Почти полвека прошло, а слова эти в ушах стоят.
В тот далекий год добрая выдалась жатва. Весной перепадали дожди, и хлеба уродились на славу. День этот врезался в память во всех подробностях, будто вернулся — через столько лет — в жизнь Кирилла. До поздних сумерек на гумнах стучат цепы, их сухой и дробный стук перекатывается от двора ко двору. Блестят под солнцем коричневые, мокрые спины отца и Кирьки. Лица в пыли, только глаза и зубы посверкивают. Отец ухает цепом. Как бы в ответ под сильными руками Кирьки тотчас взлетает молотило и со стуком падает на разворошенные снопы. Отец откликается — опять гулко опускает цеп. Снова взмахивает Кирька, еще раз выпрямляется и сгибается отец — тук-тук, тук-тук… Мать собирает намолоченное зерно в ведро и, наклонив его, держит на ветру — на постланные мешки текут теплые желтые струи. Над гумном медленно оседает пыль, и в ней лениво кружатся блестки соломы.

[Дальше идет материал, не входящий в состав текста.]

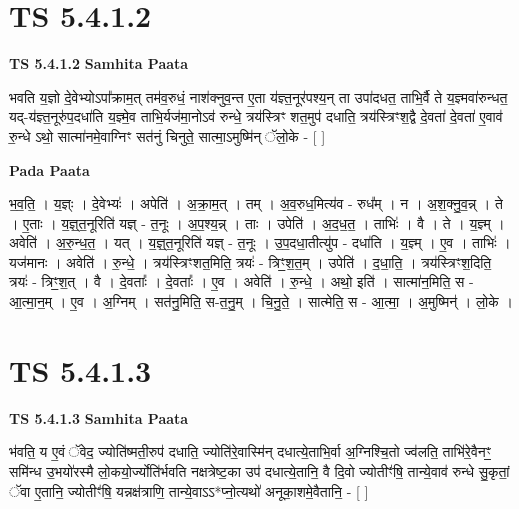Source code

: \documentclass[17pt]{extarticle}
\begin{document}
\section*{ TS 5.4.1.2 }

\textbf{TS 5.4.1.2 } \newline
\textbf{Samhita Paata} \newline

भवति य॒ज्ञो दे॒वेभ्योऽपा᳚क्राम॒त् तम॑व॒रुधं॒ नाश॑क्नुव॒न्त ए॒ता य॑ज्ञ्त॒नूर॑पश्य॒न् ता उपा॑दधत॒ ताभि॒र्वै ते य॒ज्ञ्मवा॑रुन्धत॒ यद्-य॑ज्ञ्त॒नूरु॑प॒दधा॑ति य॒ज्ञ्मे॒व ताभि॒र्यज॑मा॒नोऽव॑ रुन्धे॒ त्रय॑स्त्रिꣳ शत॒मुप॑ दधाति॒ त्रय॑स्त्रिꣳश॒द्वै दे॒वता॑ दे॒वता॑ ए॒वाव॑ रु॒न्धे ऽथो॒ सात्मा॑नमे॒वाग्निꣳ सत॑नुं चिनुते॒ सात्मा॒ऽमुष्मि॑न् ॅलो॒के - [  ] \newline

\textbf{Pada Paata} \newline

भ॒व॒ति॒ । य॒ज्ञ्ः । दे॒वेभ्यः॑ । अपेति॑ । अ॒क्रा॒म॒त् । तम् । अ॒व॒रुध॒मित्य॑व - रुध᳚म् । न । अ॒श॒क्नु॒व॒न्न् । ते । ए॒ताः । य॒ज्ञ्॒त॒नूरिति॑ यज्ञ् - त॒नूः । अ॒प॒श्य॒न्न् । ताः । उपेति॑ । अ॒द॒ध॒त॒ । ताभिः॑ । वै । ते । य॒ज्ञ्म् । अवेति॑ । अ॒रु॒न्ध॒त॒ । यत् । य॒ज्ञ्॒त॒नूरिति॑ यज्ञ् - त॒नूः । उ॒प॒दधा॒तीत्यु॑प - दधा॑ति । य॒ज्ञ्म् । ए॒व । ताभिः॑ । यज॑मानः । अवेति॑ । रु॒न्धे॒ । त्रय॑स्त्रिꣳशत॒मिति॒ त्रयः॑ - त्रिꣳ॒॒श॒त॒म् । उपेति॑ । द॒धा॒ति॒ । त्रय॑स्त्रिꣳश॒दिति॒ त्रयः॑ - त्रिꣳ॒॒श॒त् । वै । दे॒वताः᳚ । दे॒वताः᳚ । ए॒व । अवेति॑ । रु॒न्धे॒ । अथो॒ इति॑ । सात्मा॑न॒मिति॒ स - आ॒त्मा॒न॒म् । ए॒व । अ॒ग्निम् । सत॑नु॒मिति॒ स-त॒नु॒म् । चि॒नु॒ते॒ । सात्मेति॒ स - आ॒त्मा॒ । अ॒मुष्मिन्॑ । लो॒के ।  \newline




\section*{ TS 5.4.1.3 }

\textbf{TS 5.4.1.3 } \newline
\textbf{Samhita Paata} \newline

भ॑वति॒ य ए॒वं ॅवेद॒ ज्योति॑ष्मती॒रुप॑ दधाति॒ ज्योति॑रे॒वास्मि॑न् दधात्ये॒ताभि॒र्वा अ॒ग्निश्चि॒तो ज्व॑लति॒ ताभि॑रे॒वैनꣳ॒॒ समि॑न्ध उ॒भयो॑रस्मै लो॒कयो॒र्ज्योति॑र्भवति नक्षत्रेष्ट॒का उप॑ दधात्ये॒तानि॒ वै दि॒वो ज्योतीꣳ॑षि॒ तान्ये॒वाव॑ रुन्धे सु॒कृतां॒ ॅवा ए॒तानि॒ ज्योतीꣳ॑षि॒ यन्नक्ष॑त्राणि॒ तान्ये॒वाऽऽ*प्नो॒त्यथो॑ अनूका॒शमे॒वैतानि॒ - [  ] \newline
\end{document}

Навстречу солнцу движется туча. Ветер опережает тучу, словно тащит ее за собой. Лиловая громада грузно ползет дальше, зубчатой кромкой вонзаясь в синеву, пока не заполняет небо от края до края. Почти у самой земли в тревожном полете проносятся птицы. Прохладная тень накрывает гумно. Провеянное зерно, только что пылавшее на солнце, становится тусклым, как все вокруг. Теперь спина отца кажется уже не гладкой, будто полированной, на которой поблескивают осколки лучей, а шершавой, темной и усталой. Отец морщится: «Не ко времени дождь…»
Порыв ветра хлопает незапертой калиткой, и мать идет накинуть на нее крючок. «Приехал кто?» — выглядывает наружу. Неподалеку, на лужке, против дома богатея Макара Братенкова остановилась двуколка.
Отец тоже подходит к калитке, смотрит в сторону лужка. «Верно. Приехал».
На крыльце Братенков, щуплый, в жилетке и штанах, заправленных в короткие сапоги. Старичок с редкой бородкой клинышком вылезает из двуколки. Кирька уже видел его, он знает, это волостной писарь. Он и раньше приезжал сюда, и всегда с недобрым. А с дворов уже тянутся к лужку мужики и бабы, наперегонки бежит ребятня. Отец нехотя ставит цеп, натягивает на себя линялую рубаху и, неподпоясанный, босой, с остями в пыльных волосах, тоже идет к месту сходок. И Кирька с ним.